Microscope images (100 X) of 293T cells either (A) infected with rFPV-T7 and further transfected with DNA infectious clones or (B) transfected with capped or uncapped synthetic genome-length viral RNA. GFP expression from pT7-GFP plasmid visualized using a fluorescence filter served as a transfection efficiency control. (C) Bright field microscope images (40 X) of Vero cells infected with either wtRaV, rRaV, or rRaV/Xh (MOI = 0.1, passage 3). The photos were taken at 6, 12, and 24 hpi. (D) Morphology of wild-type and rescued RaV lysis plaques in Vero cells under 1% agarose overlay.

FIGURE 3

(A) Formaldehyde-agarose denaturing gel analysis of virion RNA extracted from concentrated stocks of wtRaV, rRaV, and rRaV/Xh. gRNA: genomic RNA; sgRNA: subgenomic RNA; MWM, molecular weight marker High Range (HR) RiboRuler (Fermentas); Kb, kilobases. (B) Sequences of RNA 5′ ends found after 5′-RACE assays.

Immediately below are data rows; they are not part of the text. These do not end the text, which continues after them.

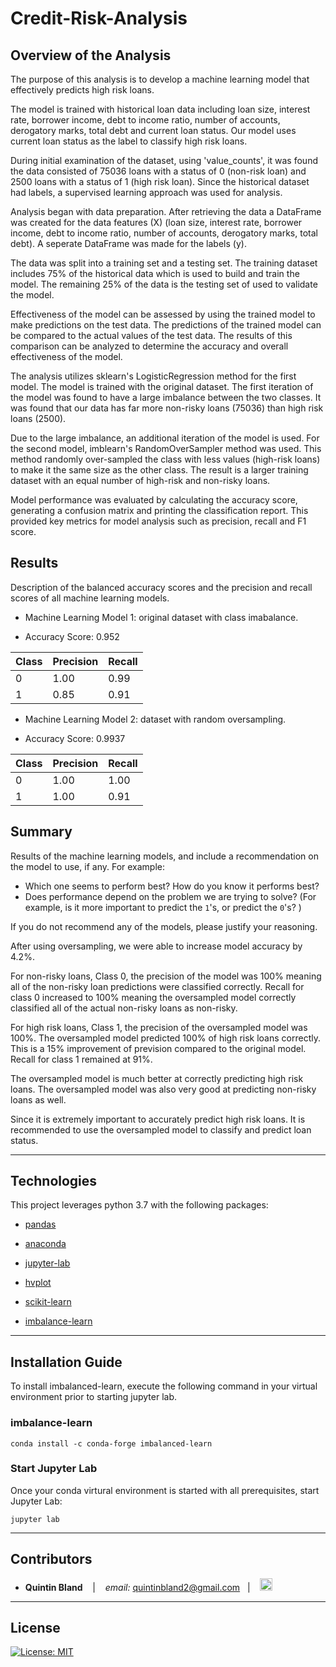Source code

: # Credit-Risk-Analysis

## Overview of the Analysis

The purpose of this analysis is to develop a machine learning model that effectively predicts high risk loans.
   
The model is trained with historical loan data including loan size, interest rate, borrower income, debt to income ratio, number of accounts, derogatory marks, total debt and current loan status. Our model uses current loan status as the label to classify high risk loans.  
  
During initial examination of the dataset, using 'value_counts', it was found the data consisted of 75036 loans with a status of 0 (non-risk loan) and 2500 loans with a status of 1 (high risk loan). Since the historical dataset had labels, a supervised learning approach was used for analysis.
    
Analysis began with data preparation. After retrieving the data a DataFrame was created for the data features (X) (loan size, interest rate, borrower income, debt to income ratio, number of accounts, derogatory marks, total debt). A seperate DataFrame was made for the labels (y).
    
The data was split into a training set and a testing set. The training dataset includes 75% of the historical data which is used to build and train the model. The remaining 25% of the data is the testing set of used to validate the model.
    
Effectiveness of the model can be assessed by using the trained model to make predictions on the test data. The predictions of the trained model can be compared to the actual values of the test data. The results of this comparison can be analyzed to determine the accuracy and overall effectiveness of the model. 
    
The analysis utilizes sklearn's LogisticRegression method for the first model. The model is trained with the original dataset. The first iteration of the model was found to have a large imbalance between the two classes. It was found that our data has far more non-risky loans (75036) than high risk loans (2500).
    
Due to the large imbalance, an additional iteration of the model is used. For the second model, imblearn's RandomOverSampler method was used. This method randomly over-sampled the class with less values (high-risk loans) to make it the same size as the other class. The result is a larger training dataset with an equal number of high-risk and non-risky loans. 
    
Model performance was evaluated by calculating the accuracy score, generating a confusion matrix and printing the classification report. This provided key metrics for model analysis such as precision, recall and F1 score.

## Results

Description of the balanced accuracy scores and the precision and recall scores of all machine learning models.

* Machine Learning Model 1: original dataset with class imabalance.
 - Accuracy Score: 0.952
 
  | Class | Precision | Recall |
  |-------|-----------|--------|
  |   0   |  1.00     |  0.99  |
  |   1   |  0.85     |  0.91  |
  


* Machine Learning Model 2: dataset with random oversampling.
 - Accuracy Score: 0.9937

  | Class | Precision | Recall |
  |-------|-----------|--------|
  |   0   |  1.00     |  1.00  |
  |   1   |  1.00     |  0.91  |

## Summary

Results of the machine learning models, and include a recommendation on the model to use, if any. For example:
* Which one seems to perform best? How do you know it performs best?
* Does performance depend on the problem we are trying to solve? (For example, is it more important to predict the `1`'s, or predict the `0`'s? )

If you do not recommend any of the models, please justify your reasoning.


After using oversampling, we were able to increase model accuracy by 4.2%. 

For non-risky loans, Class 0, the precision of the model was 100% meaning all of the non-risky loan predictions were classified correctly. Recall for class 0 increased to 100% meaning the oversampled model correctly classified all of the actual non-risky loans as non-risky. 

For high risk loans, Class 1, the precision of the oversampled model was 100%. The oversampled model predicted 100% of high risk loans correctly. This is a 15% improvement of prevision compared to the original model. Recall for class 1 remained at 91%. 

The oversampled model is much better at correctly predicting high risk loans. The oversampled model was also very good at predicting non-risky loans as well. 

Since it is extremely important to accurately predict high risk loans. It is recommended to use the oversampled model to classify and predict loan status. 

---

## Technologies

This project leverages python 3.7 with the following packages:

* [pandas](https://github.com/pandas-dev/pandas)

* [anaconda](https://docs.anaconda.com/)

* [jupyter-lab](https://jupyterlab.readthedocs.io/en/stable/)

* [hvplot](https://pyviz-dev.github.io/hvplot/user_guide/Introduction.html)

* [scikit-learn](https://scikit-learn.org/stable/)

* [imbalance-learn](https://imbalanced-learn.org/stable/)

---

## Installation Guide
To install imbalanced-learn, execute the following command in your virtual environment prior to starting jupyter lab.
### imbalance-learn
```
conda install -c conda-forge imbalanced-learn
```

### Start Jupyter Lab
Once your conda virtural environment is started with all prerequisites, start Jupyter Lab:
```
jupyter lab
```

---

## Contributors


*  **Quintin Bland** <span>&nbsp;&nbsp;</span> |
<span>&nbsp;&nbsp;</span> *email:* quintinbland2@gmail.com <span>&nbsp;&nbsp;</span>|
<span>&nbsp;&nbsp;</span> [<img src="Resources/linked_in.png" alt="in" width="20"/>](https://www.linkedin.com/in/quintin-bland-a2b94310b/)

---

## License

[![License: MIT](https://img.shields.io/badge/License-MIT-yellow.svg)](LICENSE)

RNA was extracted from cells infected with rFPV-T7 and further transfected with pT7-RaV or pT7-RaV/Xh (passage 0). The first 430 nt of the 5′ ends of pT7-RaV and pT7-RaV/Xh-derived transcripts were identical to those of wtRaV RNA, though only the first 67 nt are shown.

FIGURE 4

Agarose gel electrophoresis of RT-PCR products derived from de novo synthesized viral RNA in cells infected with rescued viruses rRaV and rRaV/Xh after 2 blind virus passages. (A) Amplicons from cells infected with RaV (passage 3) recovered after transfection using synthetic capped or uncapped genome-length RNA transfections (capped or uncapped refers to RNA used in passage 0). The absence or presence of RT enzyme during the first strand synthesis step is indicated by –/+, respectively. (B) Cells infected with RaV recovered after rFPV-T7 infection followed by DNA transfection. The absence or presence of RT enzyme during the first strand synthesis step is represented by –/+, respectively. (C,D) Digestion products obtained after treating the PCR amplicons from A and B with XhoI restriction enzyme. The –/+ signs indicate the absence or presence of XhoI enzyme when applicable. MWM, molecular weight marker O’Generuler 1 Kb Plus DNA ladder (Fermentas); bp, base pairs.

FIGURE 5

Western blot analyses of RaV NS3 and VP1 proteins during passages 0, 1, and 3 of rescued rRaV and rRaV/Xh using either (A) synthetic capped or uncapped RNA transfections, or (B) rFPV-T7 infection followed by DNA transfections. MWM, molecular weight marker Broad Range (BR) Spectra (Fermentas).

FIGURE 6

(A) One-step growth curves of wtRaV and rRaV/Xh in Vero cells infected at MOI = 10 and incubated for 14 h. No significant statistical differences were found between both viral titers within each time point (Student’s t-tests, p > 0.05). (B) Effect of the DNA amount used in transfection (passage 0) over the titer of viruses recovered in passage 1 supernatants. Transfections were performed in 6-well plates with either 1, 3, or 5 μg of the infectious cDNA clone. For each DNA quantity used in passage 0, plaque assay wells inoculated with the corresponding passage 1 supernatant dilutions 10^–3 and 10^–4 are shown.